Complexity
Vectors, Matrices, and Systems of Linear Equations
Curve Fitting
Interpolation
What could go wrong?
100

Complexity analysis looks at the ____ scenario.

a.) best-case

b.) worst-case

b.) worst-case

100

True or False. Any two matrices can be multiplied together.

False.

100

How does curve fitting differ from interpolation?

Curve fitting finds a single global solution. It finds the 'best fit' to all of our data. Also, we need to specify the mathematical model to use.

Interpolation uses a pre-defined mathematical model and works locally. It creates many piece-wise solutions.

100

Unlike a linear fit, this type of interpolation ensures the path between points is smooth and allows for curvature.  

Cubic spline.

100

Your manager says your code is too slow. You know that Python allows you to change the precision used to store variables. 

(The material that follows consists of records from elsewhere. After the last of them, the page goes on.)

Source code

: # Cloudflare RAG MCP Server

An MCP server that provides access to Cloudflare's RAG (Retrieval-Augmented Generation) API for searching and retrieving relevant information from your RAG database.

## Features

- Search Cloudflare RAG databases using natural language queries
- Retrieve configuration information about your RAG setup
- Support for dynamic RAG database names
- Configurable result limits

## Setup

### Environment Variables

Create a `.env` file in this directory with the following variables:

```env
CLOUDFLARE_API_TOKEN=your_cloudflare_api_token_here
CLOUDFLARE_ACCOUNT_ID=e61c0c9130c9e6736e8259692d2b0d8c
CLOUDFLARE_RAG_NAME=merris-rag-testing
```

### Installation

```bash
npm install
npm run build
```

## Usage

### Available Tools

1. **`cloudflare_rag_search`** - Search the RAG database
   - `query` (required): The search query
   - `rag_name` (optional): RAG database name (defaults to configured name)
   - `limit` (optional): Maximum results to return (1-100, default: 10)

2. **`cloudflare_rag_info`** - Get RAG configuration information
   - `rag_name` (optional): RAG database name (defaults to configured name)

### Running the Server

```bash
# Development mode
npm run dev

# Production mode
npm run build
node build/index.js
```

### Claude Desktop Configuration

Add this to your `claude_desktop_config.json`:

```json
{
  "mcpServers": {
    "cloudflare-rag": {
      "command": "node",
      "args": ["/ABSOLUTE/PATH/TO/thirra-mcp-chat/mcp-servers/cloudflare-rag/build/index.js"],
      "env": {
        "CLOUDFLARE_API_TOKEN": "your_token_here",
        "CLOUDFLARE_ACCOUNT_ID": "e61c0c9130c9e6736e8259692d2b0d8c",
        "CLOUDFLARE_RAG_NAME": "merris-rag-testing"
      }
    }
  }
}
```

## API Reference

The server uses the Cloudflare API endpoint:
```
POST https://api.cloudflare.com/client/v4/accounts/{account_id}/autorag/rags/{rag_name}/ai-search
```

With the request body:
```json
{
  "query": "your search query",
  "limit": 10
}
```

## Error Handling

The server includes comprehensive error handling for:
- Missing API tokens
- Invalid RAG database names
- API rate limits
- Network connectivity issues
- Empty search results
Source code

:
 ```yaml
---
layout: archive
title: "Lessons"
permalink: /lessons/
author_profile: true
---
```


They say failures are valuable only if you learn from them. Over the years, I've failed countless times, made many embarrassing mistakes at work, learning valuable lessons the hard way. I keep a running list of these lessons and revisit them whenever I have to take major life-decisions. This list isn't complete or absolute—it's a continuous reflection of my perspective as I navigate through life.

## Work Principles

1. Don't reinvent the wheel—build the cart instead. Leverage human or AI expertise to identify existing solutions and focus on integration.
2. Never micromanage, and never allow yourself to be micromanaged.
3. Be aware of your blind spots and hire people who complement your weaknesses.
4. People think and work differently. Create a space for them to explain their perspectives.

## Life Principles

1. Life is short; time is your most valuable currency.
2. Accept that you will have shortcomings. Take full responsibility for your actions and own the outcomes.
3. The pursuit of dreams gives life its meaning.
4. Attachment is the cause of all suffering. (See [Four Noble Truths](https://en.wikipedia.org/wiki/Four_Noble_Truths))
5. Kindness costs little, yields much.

To speed up your code, you switch from the most precise to the least precise. Your O(n2) algorithm now runs much faster, and you're ready to deploy it in a bridge stress application.

What could go wrong? 

We're using less storage space for our variables, which means the range of numbers we can reliably store in the computer is limited.

We will likely encounter compounding numerical errors that will impact the accuracy of our bridge model.

200

We have timed how long programs take to run and used this as a proxy for complexity. Ideally, one would want to count the number of operations needed as a function of the input data size.

Why? What's problematic about timing that makes it less reliable?

Timing is hardware dependent. We can get very different results when the test is done on different computers.

Number of operations is the same regardless of where it's conducted.

200

A system of linear equations can be written in matrix-vector form as Mx = v. What is the Python library and function that solves an equation of this form?

Numpy. Specifically, numpy.linalg.solve()

200

Describe what overfitting and underfitting are in the context of curve fitting.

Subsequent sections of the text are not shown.